* [TASK TO COMPLETE]:
Every line of the material that includes the word "seems" is to be shown.

* [RECORDS FOR PROCESSING]:

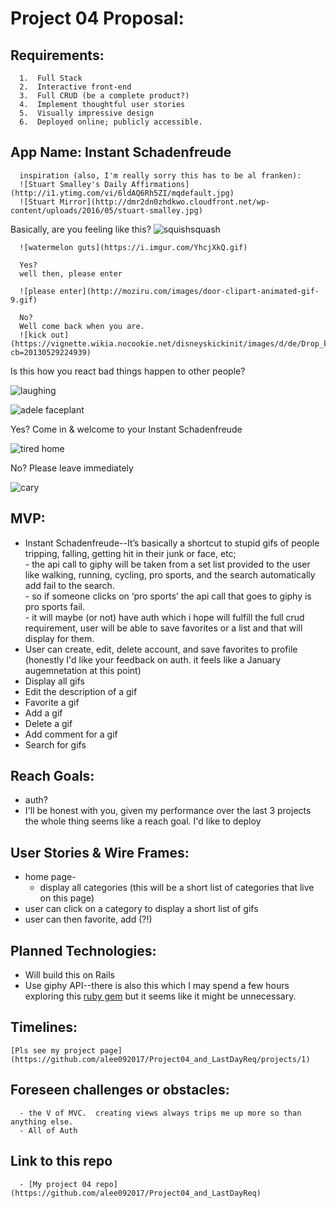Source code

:# Project 04 Proposal:

## Requirements:
      1.  Full Stack
      2.  Interactive front-end
      3.  Full CRUD (be a complete product?)
      4.  Implement thoughtful user stories
      5.  Visually impressive design
      6.  Deployed online; publicly accessible.

## App Name: Instant Schadenfreude
      inspiration (also, I'm really sorry this has to be al franken):
      ![Stuart Smalley's Daily Affirmations](http://i1.ytimg.com/vi/6ldAQ6Rh5ZI/mqdefault.jpg)
      ![Stuart Mirror](http://dmr2dn0zhdkwo.cloudfront.net/wp-content/uploads/2016/05/stuart-smalley.jpg)

Basically, are you feeling like this?
      ![squishsquash](https://i.imgur.com/poLI3e2.gif)
      
      ![watermelon guts](https://i.imgur.com/YhcjXkQ.gif)
      
      Yes?
      well then, please enter
      
      ![please enter](http://moziru.com/images/door-clipart-animated-gif-9.gif)
      
      No?
      Well come back when you are.
      ![kick out](https://vignette.wikia.nocookie.net/disneyskickinit/images/d/de/Drop_kick.gif/revision/latest?cb=20130529224939)

Is this how you react bad things happen to other people?

![laughing](https://media1.tenor.com/images/eaea680232800fa703fad66e067c0b5d/tenor.gif?itemid=4866628)

![adele faceplant](https://i.pinimg.com/originals/a3/64/34/a36434f9785fe9b749805fd22eb53c26.gif)

Yes?
Come in & welcome to your Instant Schadenfreude 
      
  ![tired home](http://gph.is/2bKttMX)
  
  No?
  Please leave immediately
  
  ![cary](https://media.giphy.com/media/Bt6RvwFsIMU8M/giphy.gif)

## MVP: 
  - Instant Schadenfreude--It’s basically a shortcut to stupid gifs of people tripping, falling, getting hit in their junk or face, etc;  
        - the api call to giphy will be taken from a set list provided to the user like walking, running, cycling, pro sports, and the search automatically add fail to the search.  
        - so if someone clicks on ‘pro sports’ the api call that goes to giphy is pro sports fail.  
        - it will maybe (or not) have auth which i hope will fulfill the full crud requirement, user will be able to save favorites or a list and that will display for them.
  - User can create, edit, delete account, and save favorites to profile (honestly I'd like your feedback on auth.  it feels like a January augemnetation at this point)
  - Display all gifs
  - Edit the description of a gif
  - Favorite a gif
  - Add a gif
  - Delete a gif
  - Add comment for a gif
  - Search for gifs
## Reach Goals:
  - auth?  
  -  I'll be honest with you, given my performance over the last 3 projects the whole thing seems like a reach goal.  I'd like to deploy
## User Stories & Wire Frames:
  - home page-
      - display all categories (this will be a short list of categories that live on this page)
   - user can click on a category to display a short list of gifs
   - user can then favorite, add (?!)

## Planned Technologies:
  - Will build this on Rails
  - Use giphy API--there is also this which I may spend a few hours exploring this [ruby gem](https://github.com/sebasoga/giphy) but it seems like it might be unnecessary.
  
  
## Timelines:

    [Pls see my project page](https://github.com/alee092017/Project04_and_LastDayReq/projects/1)

## Foreseen challenges or obstacles:

      - the V of MVC.  creating views always trips me up more so than anything else.
      - All of Auth

## Link to this repo

      - [My project 04 repo](https://github.com/alee092017/Project04_and_LastDayReq)



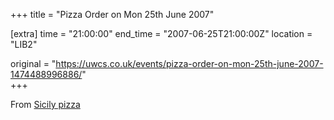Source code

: +++
title = "Pizza Order on Mon 25th June 2007"

[extra]
time = "21:00:00"
end_time = "2007-06-25T21:00:00Z"
location = "LIB2"

original = "https://uwcs.co.uk/events/pizza-order-on-mon-25th-june-2007-1474488996886/"    
+++

From [Sicily pizza](http://mulletron.uwcs.co.uk/sicily.jpg)


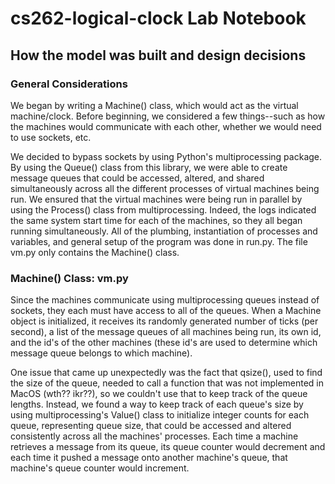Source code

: # cs262-logical-clock Lab Notebook 
## How the model was built and design decisions 
### General Considerations 
We began by writing a Machine() class, which would act as the virtual machine/clock. Before beginning, we considered a few things--such as how the machines would communicate with each other, whether we would need to use sockets, etc. 

We decided to bypass sockets by using Python's multiprocessing package. By using the Queue() class from this library, we were able to create message queues that could be accessed, altered, and shared simultaneously across all the different processes of virtual machines being run. We ensured that the virtual machines were  being run in parallel by using the Process() class from multiprocessing. Indeed, the logs indicated the same system start time for each of the machines, so they all began running simultaneously. All of the plumbing, instantiation of processes and variables, and general setup of the program was done in run.py. The file vm.py only contains the Machine() class. 
### Machine() Class: vm.py 
Since the machines communicate using multiprocessing queues instead of sockets, they each must have access to all of the queues. When a Machine object is initialized, it receives its randomly generated number of ticks (per second), a list of the message queues of all machines being run, its own id, and the id's of the other machines (these id's are used to determine which message queue belongs to which machine). 

One issue that came up unexpectedly was the fact that qsize(), used to find the size of the queue, needed to call a function that was not implemented in MacOS (wth?? ikr??), so we couldn't use that to keep track of the queue lengths. Instead, we found a way to keep track of each queue's size by using multiprocessing's Value() class to initialize integer counts for each queue, representing queue size, that could be accessed and altered consistently across all the machines' processes. Each time a machine retrieves a message from its queue, its queue counter would decrement and each time it pushed a message onto another machine's queue, that machine's queue counter would increment. 

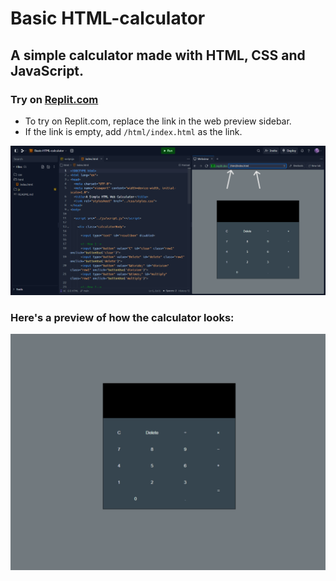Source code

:# Basic HTML-calculator
## A simple calculator made with HTML, CSS and JavaScript.

### Try on [Replit.com](https://replit.com/@Simpleboy353/Basic-HTML-calculator#html/index.html)

- To try on Replit.com, replace the link in the web preview sidebar.
- If the link is empty, add `/html/index.html` as the link.

![alt text](images/calculator_2.png)

### Here's a preview of how the calculator looks:


![alt text](images/calculator_1.png)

* [EXERCISE OUTPUT]:
  -  I'll be honest with you, given my performance over the last 3 projects the whole thing seems like a reach goal.  I'd like to deploy
  - Use giphy API--there is also this which I may spend a few hours exploring this [ruby gem](https://github.com/sebasoga/giphy) but it seems like it might be unnecessary.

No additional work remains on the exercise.